■ EXCERPTED RECORDS:
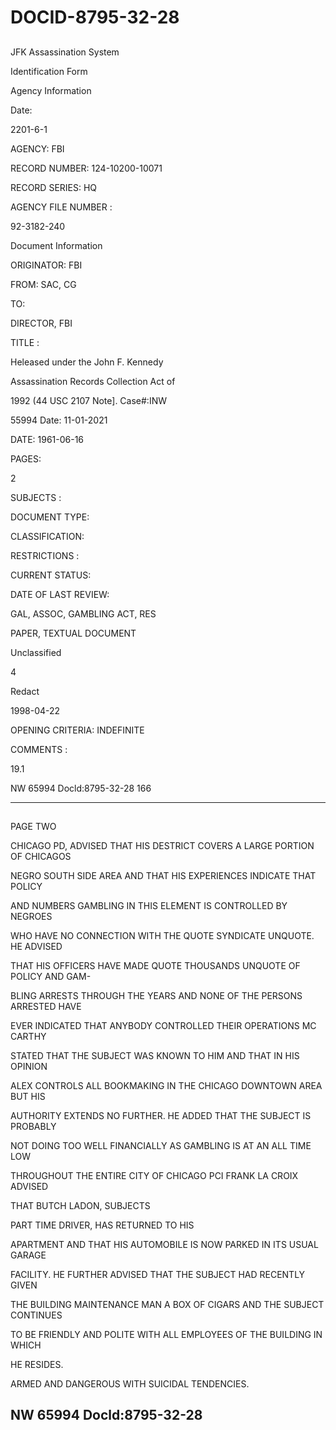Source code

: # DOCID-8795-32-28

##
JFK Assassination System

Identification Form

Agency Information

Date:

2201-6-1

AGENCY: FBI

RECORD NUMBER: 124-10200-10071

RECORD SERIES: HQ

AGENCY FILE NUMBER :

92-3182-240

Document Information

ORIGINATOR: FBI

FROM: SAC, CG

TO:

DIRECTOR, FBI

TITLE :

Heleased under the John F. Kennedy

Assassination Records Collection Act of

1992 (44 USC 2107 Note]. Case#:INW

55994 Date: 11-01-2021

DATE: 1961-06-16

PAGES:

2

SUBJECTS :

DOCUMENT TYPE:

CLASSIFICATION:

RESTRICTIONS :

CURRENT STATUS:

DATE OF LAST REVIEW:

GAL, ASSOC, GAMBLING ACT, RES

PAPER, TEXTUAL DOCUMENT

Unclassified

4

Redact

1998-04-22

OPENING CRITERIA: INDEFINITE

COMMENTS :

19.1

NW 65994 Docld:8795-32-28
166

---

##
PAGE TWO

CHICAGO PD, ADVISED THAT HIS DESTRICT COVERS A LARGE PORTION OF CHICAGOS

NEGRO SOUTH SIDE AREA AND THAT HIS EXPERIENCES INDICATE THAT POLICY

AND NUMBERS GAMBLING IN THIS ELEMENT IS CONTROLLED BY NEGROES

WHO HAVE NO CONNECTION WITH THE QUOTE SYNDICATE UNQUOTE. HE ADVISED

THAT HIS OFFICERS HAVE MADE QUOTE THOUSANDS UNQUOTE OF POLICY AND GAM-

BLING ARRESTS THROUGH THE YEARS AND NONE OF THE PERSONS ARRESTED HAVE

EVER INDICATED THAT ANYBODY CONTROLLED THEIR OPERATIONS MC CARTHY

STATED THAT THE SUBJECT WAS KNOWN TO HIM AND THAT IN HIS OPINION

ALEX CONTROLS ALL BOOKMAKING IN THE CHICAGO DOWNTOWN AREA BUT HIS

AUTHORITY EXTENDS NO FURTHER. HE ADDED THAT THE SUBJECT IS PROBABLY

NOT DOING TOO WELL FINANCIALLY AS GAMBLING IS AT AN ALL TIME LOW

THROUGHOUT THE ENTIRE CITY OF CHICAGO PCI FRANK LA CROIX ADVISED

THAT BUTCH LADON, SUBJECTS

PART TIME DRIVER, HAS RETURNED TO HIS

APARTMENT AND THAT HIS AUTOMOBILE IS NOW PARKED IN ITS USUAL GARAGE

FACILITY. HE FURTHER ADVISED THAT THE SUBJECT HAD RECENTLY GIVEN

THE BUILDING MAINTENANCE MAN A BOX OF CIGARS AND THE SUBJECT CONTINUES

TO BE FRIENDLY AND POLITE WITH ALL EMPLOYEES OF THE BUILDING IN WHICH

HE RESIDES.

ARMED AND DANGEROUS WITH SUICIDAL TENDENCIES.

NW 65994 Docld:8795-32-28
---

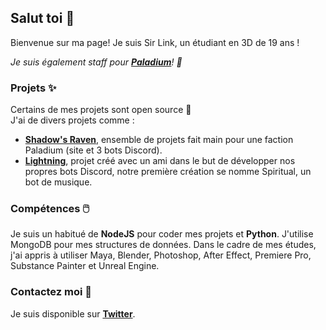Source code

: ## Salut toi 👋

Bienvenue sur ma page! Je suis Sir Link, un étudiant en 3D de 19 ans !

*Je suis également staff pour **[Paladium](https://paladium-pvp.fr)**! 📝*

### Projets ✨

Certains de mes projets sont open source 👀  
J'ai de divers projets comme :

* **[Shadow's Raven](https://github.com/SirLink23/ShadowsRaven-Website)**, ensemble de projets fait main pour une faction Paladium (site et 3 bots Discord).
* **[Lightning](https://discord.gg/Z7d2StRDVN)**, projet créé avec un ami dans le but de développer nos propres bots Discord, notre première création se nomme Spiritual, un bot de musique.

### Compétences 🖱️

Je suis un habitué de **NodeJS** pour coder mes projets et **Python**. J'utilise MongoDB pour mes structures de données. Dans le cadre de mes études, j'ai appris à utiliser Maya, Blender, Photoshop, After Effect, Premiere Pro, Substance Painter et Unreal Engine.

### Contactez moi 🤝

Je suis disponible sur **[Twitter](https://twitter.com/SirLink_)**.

■ TASK PROMPT:
Give only the number of lines in the preceding material that contain the string "SUBJECTS".

■ TASK RESPONSE:
2